Измененья Времён

Вид материалаДокументы

Содержание


До… начала
«Всё перепуталось… и странно повторять…»
«Уже кленовые листы на пруд слетают – лебединый…»
Подобный материал:
1   ...   4   5   6   7   8   9   10   11   ...   17

До… начала



Когда не существовало ещё ни сюжетов, ни замысла, ни текста… а было лишь желанье, отодвинув занавес186 - времени ли, Гамлетово-таганский ли, заглянуть – по ту сторону – мирозданья, времени и ощущений, чтобы узнать наконец, из чего, из какого сора или сущности души будет со-творяться со-творенье. Но – увы и ах – не всегда дано…

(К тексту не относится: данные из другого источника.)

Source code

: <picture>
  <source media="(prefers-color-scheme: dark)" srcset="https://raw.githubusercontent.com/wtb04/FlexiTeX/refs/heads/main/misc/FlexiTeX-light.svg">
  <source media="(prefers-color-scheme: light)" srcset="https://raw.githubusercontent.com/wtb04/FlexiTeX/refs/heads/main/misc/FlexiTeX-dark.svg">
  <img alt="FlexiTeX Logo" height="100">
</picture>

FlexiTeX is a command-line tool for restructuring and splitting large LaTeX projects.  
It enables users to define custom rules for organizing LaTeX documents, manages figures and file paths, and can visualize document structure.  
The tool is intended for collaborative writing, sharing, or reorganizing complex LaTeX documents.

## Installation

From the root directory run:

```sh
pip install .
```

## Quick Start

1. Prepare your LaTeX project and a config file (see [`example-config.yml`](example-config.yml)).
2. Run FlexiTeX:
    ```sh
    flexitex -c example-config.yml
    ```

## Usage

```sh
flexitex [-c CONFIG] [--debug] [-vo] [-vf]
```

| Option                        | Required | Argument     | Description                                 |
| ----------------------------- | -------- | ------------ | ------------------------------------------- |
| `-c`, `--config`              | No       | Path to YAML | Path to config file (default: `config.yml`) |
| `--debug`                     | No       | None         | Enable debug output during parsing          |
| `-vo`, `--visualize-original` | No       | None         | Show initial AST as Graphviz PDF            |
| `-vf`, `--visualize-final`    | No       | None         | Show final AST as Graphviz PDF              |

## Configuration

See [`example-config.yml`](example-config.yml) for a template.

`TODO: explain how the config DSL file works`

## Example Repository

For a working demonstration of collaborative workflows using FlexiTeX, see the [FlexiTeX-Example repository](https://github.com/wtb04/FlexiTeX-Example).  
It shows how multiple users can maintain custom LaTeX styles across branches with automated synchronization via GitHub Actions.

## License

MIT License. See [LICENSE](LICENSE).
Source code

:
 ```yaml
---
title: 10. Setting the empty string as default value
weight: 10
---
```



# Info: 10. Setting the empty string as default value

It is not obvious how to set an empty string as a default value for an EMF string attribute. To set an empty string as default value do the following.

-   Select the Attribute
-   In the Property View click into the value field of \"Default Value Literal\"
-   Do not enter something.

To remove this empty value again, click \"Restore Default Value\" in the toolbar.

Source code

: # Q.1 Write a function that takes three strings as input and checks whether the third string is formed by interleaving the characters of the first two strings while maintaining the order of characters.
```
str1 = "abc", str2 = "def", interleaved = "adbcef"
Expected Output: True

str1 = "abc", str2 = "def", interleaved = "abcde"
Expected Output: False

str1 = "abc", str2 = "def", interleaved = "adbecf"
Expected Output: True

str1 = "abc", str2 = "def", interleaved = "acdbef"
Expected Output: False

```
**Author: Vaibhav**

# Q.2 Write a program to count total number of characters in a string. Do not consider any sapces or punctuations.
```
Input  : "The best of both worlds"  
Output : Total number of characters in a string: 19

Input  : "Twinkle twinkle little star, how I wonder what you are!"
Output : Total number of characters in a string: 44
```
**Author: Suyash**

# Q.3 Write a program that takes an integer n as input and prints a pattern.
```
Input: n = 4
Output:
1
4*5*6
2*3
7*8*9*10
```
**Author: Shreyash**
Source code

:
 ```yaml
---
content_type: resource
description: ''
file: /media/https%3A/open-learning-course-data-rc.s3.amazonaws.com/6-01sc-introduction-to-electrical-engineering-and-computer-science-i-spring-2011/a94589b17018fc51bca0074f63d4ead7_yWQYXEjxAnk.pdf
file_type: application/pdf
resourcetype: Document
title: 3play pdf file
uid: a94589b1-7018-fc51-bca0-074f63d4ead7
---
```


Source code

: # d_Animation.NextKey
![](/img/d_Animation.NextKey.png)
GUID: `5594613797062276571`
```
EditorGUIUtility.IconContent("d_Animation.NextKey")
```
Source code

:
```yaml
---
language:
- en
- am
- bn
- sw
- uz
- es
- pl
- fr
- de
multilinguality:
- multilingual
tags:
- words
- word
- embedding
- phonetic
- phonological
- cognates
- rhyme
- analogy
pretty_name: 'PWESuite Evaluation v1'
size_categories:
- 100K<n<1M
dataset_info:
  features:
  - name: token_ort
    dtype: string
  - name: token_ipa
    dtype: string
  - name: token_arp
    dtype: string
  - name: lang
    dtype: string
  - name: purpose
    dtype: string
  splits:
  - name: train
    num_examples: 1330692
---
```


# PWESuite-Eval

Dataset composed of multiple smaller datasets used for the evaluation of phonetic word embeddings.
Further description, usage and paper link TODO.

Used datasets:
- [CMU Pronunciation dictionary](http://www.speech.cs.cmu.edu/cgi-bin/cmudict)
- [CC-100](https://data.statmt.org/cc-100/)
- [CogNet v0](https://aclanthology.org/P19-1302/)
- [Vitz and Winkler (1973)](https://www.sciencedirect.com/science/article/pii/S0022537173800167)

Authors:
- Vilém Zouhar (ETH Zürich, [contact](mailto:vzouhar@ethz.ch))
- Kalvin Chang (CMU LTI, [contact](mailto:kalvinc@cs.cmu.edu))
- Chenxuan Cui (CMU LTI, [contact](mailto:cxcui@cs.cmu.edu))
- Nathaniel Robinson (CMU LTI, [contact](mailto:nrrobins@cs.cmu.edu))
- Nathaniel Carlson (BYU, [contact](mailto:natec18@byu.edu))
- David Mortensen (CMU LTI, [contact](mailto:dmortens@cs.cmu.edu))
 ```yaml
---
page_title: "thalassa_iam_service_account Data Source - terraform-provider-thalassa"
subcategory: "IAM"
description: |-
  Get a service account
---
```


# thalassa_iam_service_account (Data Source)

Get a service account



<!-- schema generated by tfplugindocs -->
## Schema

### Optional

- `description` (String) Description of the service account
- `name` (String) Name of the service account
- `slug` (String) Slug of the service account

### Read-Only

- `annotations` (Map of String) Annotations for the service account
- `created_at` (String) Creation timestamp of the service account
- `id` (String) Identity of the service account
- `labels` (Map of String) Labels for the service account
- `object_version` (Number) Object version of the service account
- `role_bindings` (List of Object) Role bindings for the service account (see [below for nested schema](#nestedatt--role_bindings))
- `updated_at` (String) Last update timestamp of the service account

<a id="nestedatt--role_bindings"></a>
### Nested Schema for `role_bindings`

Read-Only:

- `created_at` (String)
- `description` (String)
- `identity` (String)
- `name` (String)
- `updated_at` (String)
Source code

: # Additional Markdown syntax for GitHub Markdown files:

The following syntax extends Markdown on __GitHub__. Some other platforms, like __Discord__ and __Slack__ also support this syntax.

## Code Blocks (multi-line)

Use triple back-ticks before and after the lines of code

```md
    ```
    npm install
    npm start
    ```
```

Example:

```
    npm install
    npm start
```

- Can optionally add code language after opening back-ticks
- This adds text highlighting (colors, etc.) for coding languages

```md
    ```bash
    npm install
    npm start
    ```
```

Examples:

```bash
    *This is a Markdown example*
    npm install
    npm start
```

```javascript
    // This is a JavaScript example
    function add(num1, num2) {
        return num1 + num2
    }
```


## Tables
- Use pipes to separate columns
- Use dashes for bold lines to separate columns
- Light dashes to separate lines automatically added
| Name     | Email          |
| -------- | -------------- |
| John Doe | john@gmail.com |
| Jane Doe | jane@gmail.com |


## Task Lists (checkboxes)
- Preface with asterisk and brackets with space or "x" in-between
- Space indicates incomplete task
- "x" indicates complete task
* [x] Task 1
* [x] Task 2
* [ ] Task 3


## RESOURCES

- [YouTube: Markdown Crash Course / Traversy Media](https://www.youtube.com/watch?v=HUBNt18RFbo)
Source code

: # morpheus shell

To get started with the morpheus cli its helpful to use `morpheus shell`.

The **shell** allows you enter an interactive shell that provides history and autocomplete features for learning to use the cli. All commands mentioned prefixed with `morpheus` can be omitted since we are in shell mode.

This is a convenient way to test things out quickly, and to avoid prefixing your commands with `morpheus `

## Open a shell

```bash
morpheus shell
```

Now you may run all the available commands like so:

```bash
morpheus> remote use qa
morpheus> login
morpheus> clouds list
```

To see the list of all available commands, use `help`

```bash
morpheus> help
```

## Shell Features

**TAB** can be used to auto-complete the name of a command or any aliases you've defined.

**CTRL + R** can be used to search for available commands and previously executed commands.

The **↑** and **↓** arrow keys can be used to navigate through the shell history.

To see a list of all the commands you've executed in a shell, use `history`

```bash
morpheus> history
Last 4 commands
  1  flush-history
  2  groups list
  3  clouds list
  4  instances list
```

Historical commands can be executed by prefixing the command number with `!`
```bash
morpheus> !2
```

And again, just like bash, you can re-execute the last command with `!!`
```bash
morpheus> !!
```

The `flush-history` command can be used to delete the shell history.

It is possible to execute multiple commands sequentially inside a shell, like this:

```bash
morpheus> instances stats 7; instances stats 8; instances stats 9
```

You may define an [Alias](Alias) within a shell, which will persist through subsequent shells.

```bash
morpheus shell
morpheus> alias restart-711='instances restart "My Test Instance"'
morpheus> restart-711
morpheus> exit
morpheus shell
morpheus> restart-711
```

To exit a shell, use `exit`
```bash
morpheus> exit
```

«Всё перепуталось… и странно повторять…»



Повторенье, неизбежное повторенье – тем, узоров, ощущений, даже – слов. Повторенье – столь же неизбежное, как повторение весны, лета, осени. Осени, наступающей за летом. Летом - Пастернака, Брэдбери, Пруста187, несбывшихся желаний что-то со-творить… Или – совсем иных, сбывшихся. Но – всё повторяется188, неизбежно, как возвращенье, как отзвуки детства. Память – тела, ощущений, запахов, души, мыслей, настроений, память – не ленившаяся запечатлевать их все, в волшебном единстве, на чистом ещё листе, с тем, чтобы когда-нибудь потом именно этот летний, пред-осенний день вернулся ко мне во всей его обморочной ясности, с ожиданьями чего-то сбывающегося, и – навеки несбывшегося, с сияющим переливом вечерних огоньков скудной иллюминации в листве над маленькой лесной летне-лагерной танц-площадкой. Странно – я вижу даже диск-жокея – мальчишку, включавшего музыку, но не помню его имени, и не… - ах, нет! Лёня. Лёня Брянский – но музыки ещё не слышу, наверное, потому, что музыка началась для меня позже, с вдруг «зазвучавших» во мне Beatles. А пока – лишь колотящееся сердце, и руки – одна на талии189, другая на плече и бесконечность и мгновенность прикосновений, в которой… И можно утонуть в этом запахе волос, прозрачном очерке щеки, лукавом и неожиданно нежном взгляде искоса – во всём, что кончится через мгновенье, вместе с музыкой… Но память хранит слои и ещё более глубокие – ощущенье мягкого, чуть сыроватого мха под ладонью, когда взбираешься на парапет той же танцплощадки, и прохладность утр, когда предзавртракшному построенью (горн, линейка) мешали лёгкие ощущения голода и предвкушенья – вкуснющего кофе и хлеба с маслом, и – длинного, длинного дня, в котором будет всё: и долгий поход на речку, и купанье, и посылка с письмом от родителей, и тихий час, заполненный Лемовым Пирксом190, и монпасье (навсегда сохранившийся вкус того лета) и полдник, и настольный теннис - навылет191, и ладошки Светки Филатовой, и её глаза – сияющие теми же переливами и отраженьями цветных огоньков в листве вокруг… И потом – уже воспоминанье об этом мгновеньи в таинственной прохладе закатного полусумрака, в котором надрывались невидимые цикады… Что, за что это было? За что дана была мне эта радость, восхитительно единственная в своём роде, и – «способность заклинать и воскрешать прошедшее»192 в его нежной скудости и упоительном единстве – памяти, воспоминаний, повторений193? Повторений, неизбежных, как…


…Пред…



Странная грусть, и одиночество предзимья, завораживающая круговерть времён года194 - вдруг останавливается, замирает, и после-летняя осень вдруг на день-другой возвращает ощущенье солнешной сухости и тепла – так, что даже опавшие листья да сосновые иголки, да осенне-лесная прозрачность деревьев кажутся не предвестьем, а всего лишь… Но вот – на следующее утро пасмурно, и мокро-туманные флоксы да эхинацеи, и под каплями холодного дождя всё возвращается на круги своя – из летней пред-осеннести в завораживающую прозрачность и грусть осени. И, сдуваемые холодным ветром, сменяются облака на прозрачном и пасмурном небе, слой за слоем вдруг открывая неожиданные, ветренные же просветы белизны, или даже – синевы.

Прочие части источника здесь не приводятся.